I have a working search database and it's query code says

$criteria = $_POST['criteria'];
$query = "SELECT * FROM table WHERE field LIKE '%".$criteria."%' Order by Appeared asc";

but I want it to omit results that contain the word but are more then the word
example the criteria might be "sun" but there may be a field that says "sunshine" I want it to only fetch the results that say "sun" and not the ones that also contain that word.

How can I fix this query to work. I tried WHERE field='%".$criteria."%' but it told me 0 results found when I know there are fields with the word "sun" in them.

http://www.w3schools.com/sql/sql_like.asp writes:

Tip: The "%" sign is used to define wildcards (missing letters) both before and after the pattern. You will learn more about wildcards in the next chapter.

So maybe you don't need the % signs.

commented: This worked +1

You can use RLIKE instead:

SELECT 'sun' RLIKE '^sun[^shine]*$';
SELECT 'sunshine' RLIKE '^sun[^shine]*$';

or use word boundaries:

SELECT 'long text contain sun and other words' RLIKE '[[:<:]]sun[[:>:]]';
SELECT 'long text contain sunshine and other words' RLIKE '[[:<:]]sun[[:>:]]';
commented: Good stuff on RLIKE :) +15
Member Avatar for diafol

We have an SQL injection alert. Never place unsanitized user input directly into an SQL statement.
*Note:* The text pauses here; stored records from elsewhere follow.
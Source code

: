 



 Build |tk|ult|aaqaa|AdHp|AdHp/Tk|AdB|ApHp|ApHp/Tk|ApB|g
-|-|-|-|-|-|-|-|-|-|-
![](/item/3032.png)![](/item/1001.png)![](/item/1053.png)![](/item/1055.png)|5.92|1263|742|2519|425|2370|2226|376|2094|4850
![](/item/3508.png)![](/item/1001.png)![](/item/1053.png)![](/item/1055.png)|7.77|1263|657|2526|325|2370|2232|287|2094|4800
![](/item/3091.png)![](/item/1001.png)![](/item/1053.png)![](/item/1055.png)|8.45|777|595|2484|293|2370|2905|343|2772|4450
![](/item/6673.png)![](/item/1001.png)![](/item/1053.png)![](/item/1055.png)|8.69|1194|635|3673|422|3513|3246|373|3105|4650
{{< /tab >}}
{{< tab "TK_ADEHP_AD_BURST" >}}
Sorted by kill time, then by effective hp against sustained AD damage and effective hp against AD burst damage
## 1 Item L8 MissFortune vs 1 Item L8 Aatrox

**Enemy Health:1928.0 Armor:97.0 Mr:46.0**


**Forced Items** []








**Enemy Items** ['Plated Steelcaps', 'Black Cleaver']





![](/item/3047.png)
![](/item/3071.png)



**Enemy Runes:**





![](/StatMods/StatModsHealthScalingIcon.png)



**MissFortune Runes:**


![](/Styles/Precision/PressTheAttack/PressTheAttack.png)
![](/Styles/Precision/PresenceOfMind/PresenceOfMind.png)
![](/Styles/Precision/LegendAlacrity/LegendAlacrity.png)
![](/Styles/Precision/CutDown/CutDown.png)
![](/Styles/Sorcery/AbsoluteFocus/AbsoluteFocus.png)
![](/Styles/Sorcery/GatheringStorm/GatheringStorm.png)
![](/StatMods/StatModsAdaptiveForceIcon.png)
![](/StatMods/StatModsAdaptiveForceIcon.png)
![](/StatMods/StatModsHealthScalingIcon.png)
I'm assuming you are using mysqli or PDO and not the deprecated and now dead (PHP7) mysql_* functions.

If in doubt see DW Tutorial: Common Issues with MySQL and PHP.

$sql = "SELECT `field` FROM `table` WHERE `somefield` RLIKE ? ORDER BY `Appeared` ASC";
$s = $pdo->prepare($sql);
$s->execute(["[[:<:]]$searchWord[[:>:]]"]);

You could try inserting a space before and after the $criteria, so sun would be returned but not sunshine.
WHERE field LIKE ' %".$criteria."% ' Order by Appeared asc"
Basically you are discovering that using like in a search is a bit tricky to get perfect results .
If the above code works, it would still have a problem if sun was the first word or only word, so no spaces before or after.